Actually, its "if god must exist, he exists".

------
msluyter
This is one version of the ontological proof, which has a long history. For an
overview:

[http://en.wikipedia.org/wiki/Ontological_argument](http://en.wikipedia.org/wiki/Ontological_argument)

------
chrislipa
The proof's axioms deal with what kinds of things have the property of being
'positive' (A1-A5). But lacking a separate definition of what positive means,
we really have no choice but to view these 5 axioms as an implicit description
of 'positivity' and wonder what mathematical models realize these axioms.

One thing to note from the axioms is that for every property either that
property or the negation of that property (but not both) has the label of
'positive'. This is already pretty strong, because it's making claims the
about the 'positivity' of properties that are completely unrelated to the rest
of the argument.

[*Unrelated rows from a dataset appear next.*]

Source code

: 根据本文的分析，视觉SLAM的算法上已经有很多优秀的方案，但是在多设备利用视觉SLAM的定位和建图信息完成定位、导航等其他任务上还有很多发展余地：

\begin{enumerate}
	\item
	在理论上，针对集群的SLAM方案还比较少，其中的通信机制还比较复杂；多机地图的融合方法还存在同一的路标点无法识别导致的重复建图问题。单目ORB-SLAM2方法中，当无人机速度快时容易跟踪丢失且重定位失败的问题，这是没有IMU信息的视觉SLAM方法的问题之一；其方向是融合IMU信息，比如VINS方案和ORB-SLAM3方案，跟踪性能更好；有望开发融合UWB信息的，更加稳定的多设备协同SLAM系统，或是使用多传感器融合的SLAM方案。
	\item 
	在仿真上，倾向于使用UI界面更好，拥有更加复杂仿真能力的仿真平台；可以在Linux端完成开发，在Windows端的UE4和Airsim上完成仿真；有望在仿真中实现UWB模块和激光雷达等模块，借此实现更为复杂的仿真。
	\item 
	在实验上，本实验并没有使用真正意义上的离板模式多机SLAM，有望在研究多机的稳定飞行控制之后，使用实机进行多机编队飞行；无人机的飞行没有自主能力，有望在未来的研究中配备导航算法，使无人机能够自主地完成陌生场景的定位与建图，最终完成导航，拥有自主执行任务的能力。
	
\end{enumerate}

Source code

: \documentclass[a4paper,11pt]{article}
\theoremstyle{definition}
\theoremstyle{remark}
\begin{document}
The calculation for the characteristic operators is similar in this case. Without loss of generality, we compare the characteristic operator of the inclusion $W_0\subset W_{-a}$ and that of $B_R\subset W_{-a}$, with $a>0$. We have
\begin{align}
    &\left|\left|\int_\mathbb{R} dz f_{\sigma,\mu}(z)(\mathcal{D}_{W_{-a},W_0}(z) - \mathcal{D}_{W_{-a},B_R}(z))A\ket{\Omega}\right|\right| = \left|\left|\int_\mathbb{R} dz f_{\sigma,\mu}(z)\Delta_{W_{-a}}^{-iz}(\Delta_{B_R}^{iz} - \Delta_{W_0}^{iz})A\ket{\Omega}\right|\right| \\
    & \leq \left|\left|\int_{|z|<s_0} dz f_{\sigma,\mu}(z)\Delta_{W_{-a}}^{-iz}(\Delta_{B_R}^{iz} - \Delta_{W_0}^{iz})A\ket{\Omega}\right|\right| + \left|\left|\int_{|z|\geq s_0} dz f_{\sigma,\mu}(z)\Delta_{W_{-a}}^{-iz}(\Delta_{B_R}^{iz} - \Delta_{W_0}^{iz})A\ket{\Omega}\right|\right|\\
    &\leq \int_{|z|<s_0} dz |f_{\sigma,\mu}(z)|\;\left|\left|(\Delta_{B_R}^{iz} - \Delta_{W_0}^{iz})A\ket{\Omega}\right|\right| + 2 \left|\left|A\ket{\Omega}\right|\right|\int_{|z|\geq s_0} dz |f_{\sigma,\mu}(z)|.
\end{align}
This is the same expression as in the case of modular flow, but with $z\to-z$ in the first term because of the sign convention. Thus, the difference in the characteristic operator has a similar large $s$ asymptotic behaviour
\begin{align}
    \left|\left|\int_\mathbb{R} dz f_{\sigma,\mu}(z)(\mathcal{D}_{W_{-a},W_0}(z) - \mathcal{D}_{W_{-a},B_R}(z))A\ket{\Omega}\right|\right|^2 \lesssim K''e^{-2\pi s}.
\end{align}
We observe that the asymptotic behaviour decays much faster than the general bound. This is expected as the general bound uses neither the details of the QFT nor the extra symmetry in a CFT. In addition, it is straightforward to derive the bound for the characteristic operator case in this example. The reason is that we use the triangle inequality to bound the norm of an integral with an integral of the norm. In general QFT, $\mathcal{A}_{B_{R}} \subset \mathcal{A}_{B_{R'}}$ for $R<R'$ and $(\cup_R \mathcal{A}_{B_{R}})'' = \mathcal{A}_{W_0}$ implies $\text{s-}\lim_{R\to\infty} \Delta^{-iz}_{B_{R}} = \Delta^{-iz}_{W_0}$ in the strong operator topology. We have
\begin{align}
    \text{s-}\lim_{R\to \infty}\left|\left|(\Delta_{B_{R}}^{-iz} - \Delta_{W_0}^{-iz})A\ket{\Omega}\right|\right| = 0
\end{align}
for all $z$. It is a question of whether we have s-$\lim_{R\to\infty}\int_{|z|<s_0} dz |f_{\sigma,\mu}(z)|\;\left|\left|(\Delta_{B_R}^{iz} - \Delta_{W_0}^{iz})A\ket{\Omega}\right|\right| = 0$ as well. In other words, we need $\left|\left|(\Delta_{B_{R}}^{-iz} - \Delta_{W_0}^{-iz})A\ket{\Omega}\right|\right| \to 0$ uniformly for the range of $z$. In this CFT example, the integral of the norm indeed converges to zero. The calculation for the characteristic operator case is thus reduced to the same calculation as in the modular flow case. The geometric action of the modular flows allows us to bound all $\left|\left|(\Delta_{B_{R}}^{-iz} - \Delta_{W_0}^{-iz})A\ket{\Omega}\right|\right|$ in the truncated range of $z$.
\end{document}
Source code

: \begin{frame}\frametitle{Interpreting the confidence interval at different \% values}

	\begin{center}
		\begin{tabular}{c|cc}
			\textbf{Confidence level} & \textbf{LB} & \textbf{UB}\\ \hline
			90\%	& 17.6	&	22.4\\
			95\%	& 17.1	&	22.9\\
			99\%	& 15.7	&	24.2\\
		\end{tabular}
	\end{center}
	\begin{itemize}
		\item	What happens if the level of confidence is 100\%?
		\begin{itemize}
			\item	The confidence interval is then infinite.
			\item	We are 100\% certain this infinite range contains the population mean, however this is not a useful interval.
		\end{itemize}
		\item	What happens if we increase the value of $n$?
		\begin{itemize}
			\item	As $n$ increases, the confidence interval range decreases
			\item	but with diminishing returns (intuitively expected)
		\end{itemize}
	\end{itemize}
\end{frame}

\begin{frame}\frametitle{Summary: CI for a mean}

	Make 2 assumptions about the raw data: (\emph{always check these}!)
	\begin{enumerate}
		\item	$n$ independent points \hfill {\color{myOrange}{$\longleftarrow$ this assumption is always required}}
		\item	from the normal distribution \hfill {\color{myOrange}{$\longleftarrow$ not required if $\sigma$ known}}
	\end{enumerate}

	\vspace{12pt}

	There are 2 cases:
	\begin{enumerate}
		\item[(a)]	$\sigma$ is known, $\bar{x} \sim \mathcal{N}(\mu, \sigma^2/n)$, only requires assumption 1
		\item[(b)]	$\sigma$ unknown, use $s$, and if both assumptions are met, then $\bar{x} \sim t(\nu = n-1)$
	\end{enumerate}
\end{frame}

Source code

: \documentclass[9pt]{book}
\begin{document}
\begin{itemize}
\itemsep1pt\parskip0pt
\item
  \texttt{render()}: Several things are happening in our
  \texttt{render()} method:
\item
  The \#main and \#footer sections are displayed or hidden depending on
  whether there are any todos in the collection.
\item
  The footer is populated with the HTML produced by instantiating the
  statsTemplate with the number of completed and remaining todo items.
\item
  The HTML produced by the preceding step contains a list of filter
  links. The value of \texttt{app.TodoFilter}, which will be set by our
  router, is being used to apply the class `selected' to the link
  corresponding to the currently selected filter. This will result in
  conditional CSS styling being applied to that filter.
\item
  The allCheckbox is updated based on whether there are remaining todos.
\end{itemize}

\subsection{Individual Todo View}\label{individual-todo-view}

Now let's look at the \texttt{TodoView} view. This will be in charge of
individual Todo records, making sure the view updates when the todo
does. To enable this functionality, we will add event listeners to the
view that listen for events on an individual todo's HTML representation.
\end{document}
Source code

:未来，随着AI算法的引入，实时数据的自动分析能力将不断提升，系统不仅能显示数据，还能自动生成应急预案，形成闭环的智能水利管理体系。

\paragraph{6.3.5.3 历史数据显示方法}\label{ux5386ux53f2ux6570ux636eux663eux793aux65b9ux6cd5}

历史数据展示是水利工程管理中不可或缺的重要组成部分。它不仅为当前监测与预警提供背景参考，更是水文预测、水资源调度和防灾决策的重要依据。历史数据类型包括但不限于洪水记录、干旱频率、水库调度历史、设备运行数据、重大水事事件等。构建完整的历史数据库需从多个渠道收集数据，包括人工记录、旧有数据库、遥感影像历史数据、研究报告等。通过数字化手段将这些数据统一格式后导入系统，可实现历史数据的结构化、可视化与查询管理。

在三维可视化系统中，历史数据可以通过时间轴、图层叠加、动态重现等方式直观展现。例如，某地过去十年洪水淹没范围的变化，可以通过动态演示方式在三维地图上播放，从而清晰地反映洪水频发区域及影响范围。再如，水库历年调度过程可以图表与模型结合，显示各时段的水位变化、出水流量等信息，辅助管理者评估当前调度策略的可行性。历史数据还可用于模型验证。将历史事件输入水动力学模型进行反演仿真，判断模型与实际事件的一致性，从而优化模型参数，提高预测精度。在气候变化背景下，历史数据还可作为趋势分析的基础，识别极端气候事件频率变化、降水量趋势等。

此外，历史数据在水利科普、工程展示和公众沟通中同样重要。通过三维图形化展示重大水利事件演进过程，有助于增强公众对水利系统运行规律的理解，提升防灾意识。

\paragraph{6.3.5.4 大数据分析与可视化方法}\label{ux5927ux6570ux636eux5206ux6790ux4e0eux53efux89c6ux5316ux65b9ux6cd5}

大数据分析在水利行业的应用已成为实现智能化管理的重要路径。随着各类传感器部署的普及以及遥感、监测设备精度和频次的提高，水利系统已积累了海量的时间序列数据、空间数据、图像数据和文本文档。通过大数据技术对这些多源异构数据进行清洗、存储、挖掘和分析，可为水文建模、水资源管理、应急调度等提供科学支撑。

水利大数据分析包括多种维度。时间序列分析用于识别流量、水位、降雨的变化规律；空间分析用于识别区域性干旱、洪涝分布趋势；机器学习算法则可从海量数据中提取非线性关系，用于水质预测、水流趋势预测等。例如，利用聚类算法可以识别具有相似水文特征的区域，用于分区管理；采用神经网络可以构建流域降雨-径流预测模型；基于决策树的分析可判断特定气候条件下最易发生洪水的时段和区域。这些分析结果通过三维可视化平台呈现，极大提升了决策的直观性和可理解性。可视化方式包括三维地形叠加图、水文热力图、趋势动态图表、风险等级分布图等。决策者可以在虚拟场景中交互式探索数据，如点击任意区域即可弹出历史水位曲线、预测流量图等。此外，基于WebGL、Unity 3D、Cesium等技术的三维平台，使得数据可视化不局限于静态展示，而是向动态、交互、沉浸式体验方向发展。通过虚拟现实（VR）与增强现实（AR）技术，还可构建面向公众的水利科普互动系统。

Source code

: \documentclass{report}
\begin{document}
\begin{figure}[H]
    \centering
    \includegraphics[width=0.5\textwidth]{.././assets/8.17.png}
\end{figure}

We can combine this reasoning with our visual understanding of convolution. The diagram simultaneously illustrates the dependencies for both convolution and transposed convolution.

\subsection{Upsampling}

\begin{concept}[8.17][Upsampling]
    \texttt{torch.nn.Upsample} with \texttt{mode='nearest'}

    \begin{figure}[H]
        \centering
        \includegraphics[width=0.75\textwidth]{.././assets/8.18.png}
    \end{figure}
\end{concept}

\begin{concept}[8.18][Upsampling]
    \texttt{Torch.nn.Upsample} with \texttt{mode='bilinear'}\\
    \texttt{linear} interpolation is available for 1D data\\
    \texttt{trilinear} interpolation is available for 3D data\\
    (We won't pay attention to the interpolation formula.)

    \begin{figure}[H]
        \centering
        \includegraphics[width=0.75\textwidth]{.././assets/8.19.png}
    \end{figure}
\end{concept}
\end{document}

It's almost just a labeling game: given p and -p, you must
label exactly one as 'positive'. Is the property of being red positive? Saying
no is equivalent (according to these axioms) to saying that the property of
not being red is positive.

You can pick one model for the axioms where being red is 'positive', and then
the God that's shown to exist will be red. You can pick another where being
not red is 'positive', and then the proof implies that God will not be red.
It's not a logical contradiction because they're different models, but it
certainly makes one wonder what the proof is talking about when it mentions
'positivity'. I have a suspicion that the axioms themselves generate an
inconsistency and hence they could generate proofs for any statement.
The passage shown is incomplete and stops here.